* INPUT *
= = = = = = =

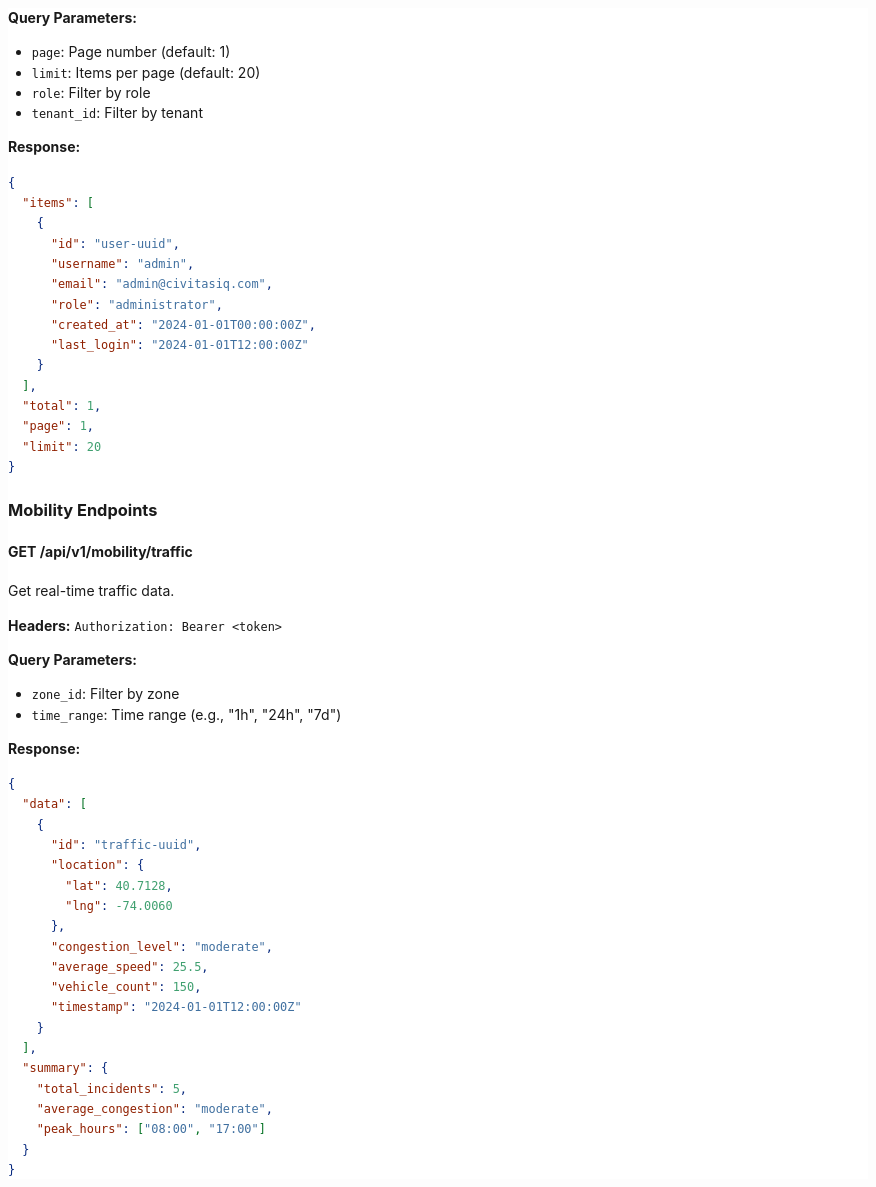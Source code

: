 **Query Parameters:**
- `page`: Page number (default: 1)
- `limit`: Items per page (default: 20)
- `role`: Filter by role
- `tenant_id`: Filter by tenant

**Response:**
```json
{
  "items": [
    {
      "id": "user-uuid",
      "username": "admin",
      "email": "admin@civitasiq.com",
      "role": "administrator",
      "created_at": "2024-01-01T00:00:00Z",
      "last_login": "2024-01-01T12:00:00Z"
    }
  ],
  "total": 1,
  "page": 1,
  "limit": 20
}
```

### Mobility Endpoints

#### GET /api/v1/mobility/traffic
Get real-time traffic data.

**Headers:** `Authorization: Bearer <token>`

**Query Parameters:**
- `zone_id`: Filter by zone
- `time_range`: Time range (e.g., "1h", "24h", "7d")

**Response:**
```json
{
  "data": [
    {
      "id": "traffic-uuid",
      "location": {
        "lat": 40.7128,
        "lng": -74.0060
      },
      "congestion_level": "moderate",
      "average_speed": 25.5,
      "vehicle_count": 150,
      "timestamp": "2024-01-01T12:00:00Z"
    }
  ],
  "summary": {
    "total_incidents": 5,
    "average_congestion": "moderate",
    "peak_hours": ["08:00", "17:00"]
  }
}
```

= = = = = = =

* PROBLEM DESCRIPTION *
Every line of the listing is to be retyped exactly; pictures stay out.

* TASK OUTPUT *
Source code

: **Query Parameters:**
- `page`: Page number (default: 1)
- `limit`: Items per page (default: 20)
- `role`: Filter by role
- `tenant_id`: Filter by tenant

**Response:**
```json
{
  "items": [
    {
      "id": "user-uuid",
      "username": "admin",
      "email": "admin@civitasiq.com",
      "role": "administrator",
      "created_at": "2024-01-01T00:00:00Z",
      "last_login": "2024-01-01T12:00:00Z"
    }
  ],
  "total": 1,
  "page": 1,
  "limit": 20
}
```

### Mobility Endpoints

#### GET /api/v1/mobility/traffic
Get real-time traffic data.

**Headers:** `Authorization: Bearer <token>`

**Query Parameters:**
- `zone_id`: Filter by zone
- `time_range`: Time range (e.g., "1h", "24h", "7d")

**Response:**
```json
{
  "data": [
    {
      "id": "traffic-uuid",
      "location": {
        "lat": 40.7128,
        "lng": -74.0060
      },
      "congestion_level": "moderate",
      "average_speed": 25.5,
      "vehicle_count": 150,
      "timestamp": "2024-01-01T12:00:00Z"
    }
  ],
  "summary": {
    "total_incidents": 5,
    "average_congestion": "moderate",
    "peak_hours": ["08:00", "17:00"]
  }
}
```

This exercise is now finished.